From Murphy, there had been a pacifier and some toys, including, because she is a dick, a large novelty pacifier with _Harry_ written on the mouth-guard. Ha, ha. The Alphas had, perhaps inevitably, brought a selection of children's books, most notably a copy of _Grimm's Fairy Tales_. Wise-ass college kids. I told them all they'd better stop snickering and start reading up.

The Carpenters had loaded me down to the point where I was starting not to attach irony to Charity's name: Christmas gifts, old baby paraphernalia, clothes, toys. Before Michael gave me the cradle, I'd just been going to pad a drawer with old tee-shirts.

I reached down and rescued Maggie from Mister, who had started licking her face. She looked up at me with dark eyes I didn't dare look back into for too long, tiny and ridiculous-looking and perfect.

It hit me, all of a sudden, and I had to sit down. I was home. I was home and safe, except I wasn't safe at all, and I had a baby to look after. How had this _happened_? It had been happening for months, but the reality was only now setting in. This wasn't just my feet swelling and learning to manoeuvre with a beach-ball sticking out of my stomach. This was a tiny little human being, already putting energy out into the world, changing it, even if only in this small, dark corner.

Curious, I extended my magical senses; I hardly needed them to feel the bond.

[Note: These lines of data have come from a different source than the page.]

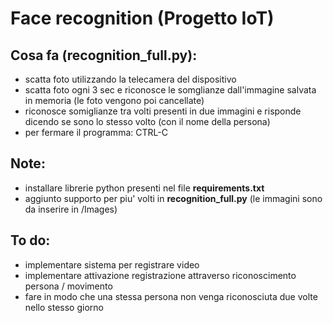 # Face recognition (Progetto IoT)
## Cosa fa (recognition_full.py):
  - scatta foto utilizzando la telecamera del dispositivo
  - scatta foto ogni 3 sec e riconosce le somglianze dall'immagine salvata in memoria (le foto vengono poi cancellate)
  - riconosce somiglianze tra volti presenti in due immagini e risponde dicendo se sono lo stesso volto (con il nome della persona)
  - per fermare il programma: CTRL-C

## Note:
  - installare librerie python presenti nel file **requirements.txt**
  - aggiunto supporto per piu' volti in **recognition_full.py** (le immagini sono da inserire in /Images)

## To do:
  - implementare sistema per registrare video
  - implementare attivazione registrazione attraverso riconoscimento persona / movimento
  - fare in modo che una stessa persona non venga riconosciuta due volte nello stesso giorno
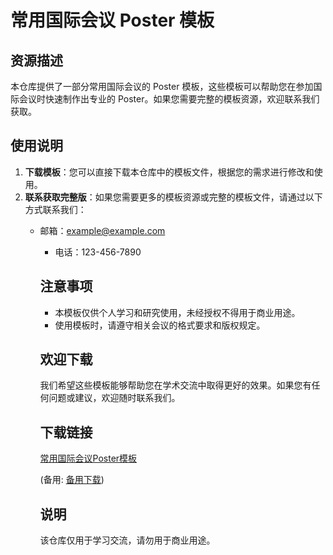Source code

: # 常用国际会议 Poster 模板

## 资源描述

本仓库提供了一部分常用国际会议的 Poster 模板，这些模板可以帮助您在参加国际会议时快速制作出专业的 Poster。如果您需要完整的模板资源，欢迎联系我们获取。

## 使用说明

1. **下载模板**：您可以直接下载本仓库中的模板文件，根据您的需求进行修改和使用。
2. **联系获取完整版**：如果您需要更多的模板资源或完整的模板文件，请通过以下方式联系我们：
   - 邮箱：example@example.com
      - 电话：123-456-7890

      ## 注意事项

      - 本模板仅供个人学习和研究使用，未经授权不得用于商业用途。
      - 使用模板时，请遵守相关会议的格式要求和版权规定。

      ## 欢迎下载

      我们希望这些模板能够帮助您在学术交流中取得更好的效果。如果您有任何问题或建议，欢迎随时联系我们。

      ## 下载链接
      [常用国际会议Poster模板](https://pan.quark.cn/s/e82e790576a7) 

      (备用: [备用下载](https://pan.baidu.com/s/1AKG0DNYb29bKSFcQF--6eg?pwd=1234))

      ## 说明

      该仓库仅用于学习交流，请勿用于商业用途。
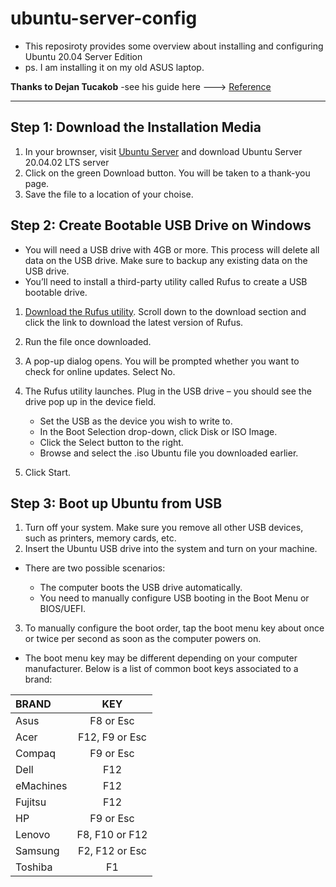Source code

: # ubuntu-server-config

* This reposiroty provides some overview about installing and configuring Ubuntu 20.04 Server Edition
* ps. I am installing it on my old ASUS laptop. 

**Thanks to Dejan Tucakob** -see his guide here ---> [Reference](https://phoenixnap.com/kb/install-ubuntu-20-04)

------------------------------------------------------

##  Step 1: Download the Installation Media 

1. In your brownser, visit [Ubuntu Server](https://ubuntu.com/download/server) and download Ubuntu Server 20.04.02 LTS server 
2. Click on the green Download button. You will be taken to a thank-you page.
3. Save the file to a location of your choise.

## Step 2: Create Bootable USB Drive on Windows

* You will need a USB drive with 4GB or more. This process will delete all data on the USB drive. Make sure to backup any existing data on the USB drive.
* You’ll need to install a third-party utility called Rufus to create a USB bootable drive.

1. [Download the Rufus utility](https://rufus.ie/en/). Scroll down to the download section and click the link to download the latest version of Rufus.
2. Run the file once downloaded.
3. A pop-up dialog opens. You will be prompted whether you want to check for online updates. Select No.
4. The Rufus utility launches. Plug in the USB drive – you should see the drive pop up in the device field.
    
    + Set the USB as the device you wish to write to.
    + In the Boot Selection drop-down, click Disk or ISO Image.
    + Click the Select button to the right.
    + Browse and select the .iso Ubuntu file you downloaded earlier.

5. Click Start.

## Step 3:  Boot up Ubuntu from USB

1. Turn off your system. Make sure you remove all other USB devices, such as printers, memory cards, etc.
2. Insert the Ubuntu USB drive into the system and turn on your machine.

* There are two possible scenarios:

    + The computer boots the USB drive automatically.
    + You need to manually configure USB booting in the Boot Menu or BIOS/UEFI.

3.  To manually configure the boot order, tap the boot menu key about once or twice per second as soon as the computer powers on.

* The boot menu key may be different depending on your computer manufacturer. Below is a list of common boot keys associated to a brand:

| BRAND     |   KEY             |
| :-------- | :---------------: | 
|Asus       |	F8 or Esc       |
|Acer       |	F12, F9 or Esc  |
|Compaq     |	F9 or Esc       |
|Dell       |	F12             |
|eMachines  |	F12             |
|Fujitsu    |	F12             |
|HP         |	F9 or Esc       |
|Lenovo     |	F8, F10 or F12  |
|Samsung    |	F2, F12 or Esc  |
|Toshiba    |	F1              |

Energy swirled around and between us almost as freely as it had when Maggie still slept beneath my heart. Okay, shadow-boxed beneath my heart: Maggie obviously had an exceptional intuitive understanding of fighting dirty. She must have inherited it from Hawk, because I mostly just flail a lot and bang at things until I have enough limbs free to run away. Clearly, there was something to this evolution business. I grinned broadly down at my personal contribution to the betterment of the species.

Maggie, of course, chose that moment to start wailing.

On the other hand, maybe White Council HQ in Edinburgh could use a new air-raid warning siren. There was a war on, after all.

I have never respected Charity Carpenter more than I did those first weeks, with the few, dimly-firing neurons I had left. She had made it all look so _easy_ ; I'd thought I'd taken note of how she'd done everything—I was intelligent; I was observant; I was a freaking _wizard_ , used to thinking on my feet.

Sleep deprivation is an incredibly effective tactic. The human body needs sleep. No one is quite sure why; but after a couple days, your memory starts going to shit, you get clumsy, and stupid, and you start losing the ability to tell the good ideas from the bad ideas—believe me: I know.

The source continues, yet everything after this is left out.